→ **Your goal**: The line containing "the filter unites" marks the end: write out exactly every line from the first line of the data below through that line, and only those.

Stored data

-.-.-

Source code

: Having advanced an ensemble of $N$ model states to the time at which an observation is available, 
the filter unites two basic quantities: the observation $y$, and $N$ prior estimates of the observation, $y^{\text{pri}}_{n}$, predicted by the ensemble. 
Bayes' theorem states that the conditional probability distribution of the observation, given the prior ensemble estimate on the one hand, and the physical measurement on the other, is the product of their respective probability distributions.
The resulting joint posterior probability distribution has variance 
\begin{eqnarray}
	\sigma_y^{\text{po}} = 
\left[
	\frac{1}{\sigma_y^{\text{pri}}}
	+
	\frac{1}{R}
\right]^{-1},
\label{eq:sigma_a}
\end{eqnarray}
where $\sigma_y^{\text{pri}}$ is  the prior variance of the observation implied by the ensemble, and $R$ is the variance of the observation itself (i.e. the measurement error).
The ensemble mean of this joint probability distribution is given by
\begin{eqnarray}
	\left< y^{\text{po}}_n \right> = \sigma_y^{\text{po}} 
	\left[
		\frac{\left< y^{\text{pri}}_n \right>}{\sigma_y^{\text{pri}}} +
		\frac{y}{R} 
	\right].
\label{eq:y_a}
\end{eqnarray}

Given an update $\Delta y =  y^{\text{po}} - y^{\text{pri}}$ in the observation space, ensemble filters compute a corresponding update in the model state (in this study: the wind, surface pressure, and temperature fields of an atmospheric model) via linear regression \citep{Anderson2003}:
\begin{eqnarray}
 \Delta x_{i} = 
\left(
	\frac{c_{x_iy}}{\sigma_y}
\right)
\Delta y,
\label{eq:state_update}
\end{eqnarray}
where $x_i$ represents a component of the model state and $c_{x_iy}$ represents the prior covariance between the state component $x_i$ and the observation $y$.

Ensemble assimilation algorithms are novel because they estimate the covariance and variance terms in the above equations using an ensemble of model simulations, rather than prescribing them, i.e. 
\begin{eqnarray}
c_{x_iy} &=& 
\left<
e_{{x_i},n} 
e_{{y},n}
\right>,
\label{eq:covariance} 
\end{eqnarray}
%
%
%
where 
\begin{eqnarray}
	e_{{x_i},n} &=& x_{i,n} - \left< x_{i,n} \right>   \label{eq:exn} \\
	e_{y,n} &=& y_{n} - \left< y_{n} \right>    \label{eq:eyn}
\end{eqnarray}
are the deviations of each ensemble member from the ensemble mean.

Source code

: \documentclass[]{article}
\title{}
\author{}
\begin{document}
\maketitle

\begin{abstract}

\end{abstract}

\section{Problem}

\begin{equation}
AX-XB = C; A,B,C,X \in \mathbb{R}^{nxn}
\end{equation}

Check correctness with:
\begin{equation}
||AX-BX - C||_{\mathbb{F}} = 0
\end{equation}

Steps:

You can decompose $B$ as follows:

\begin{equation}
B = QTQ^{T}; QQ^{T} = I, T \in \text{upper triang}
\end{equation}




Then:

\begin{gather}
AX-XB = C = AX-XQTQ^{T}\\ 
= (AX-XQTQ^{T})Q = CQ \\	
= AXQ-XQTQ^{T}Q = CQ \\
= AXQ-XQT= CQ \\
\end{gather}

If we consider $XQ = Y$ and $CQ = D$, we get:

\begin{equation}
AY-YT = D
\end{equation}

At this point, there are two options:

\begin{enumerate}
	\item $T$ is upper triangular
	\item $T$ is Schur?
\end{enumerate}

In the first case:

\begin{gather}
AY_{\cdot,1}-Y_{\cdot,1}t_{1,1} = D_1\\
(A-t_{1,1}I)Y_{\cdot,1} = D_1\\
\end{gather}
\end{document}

-.-.-

→ **Solution for this exercise**:
Source code

: Having advanced an ensemble of $N$ model states to the time at which an observation is available, 
the filter unites two basic quantities: the observation $y$, and $N$ prior estimates of the observation, $y^{\text{pri}}_{n}$, predicted by the ensemble. 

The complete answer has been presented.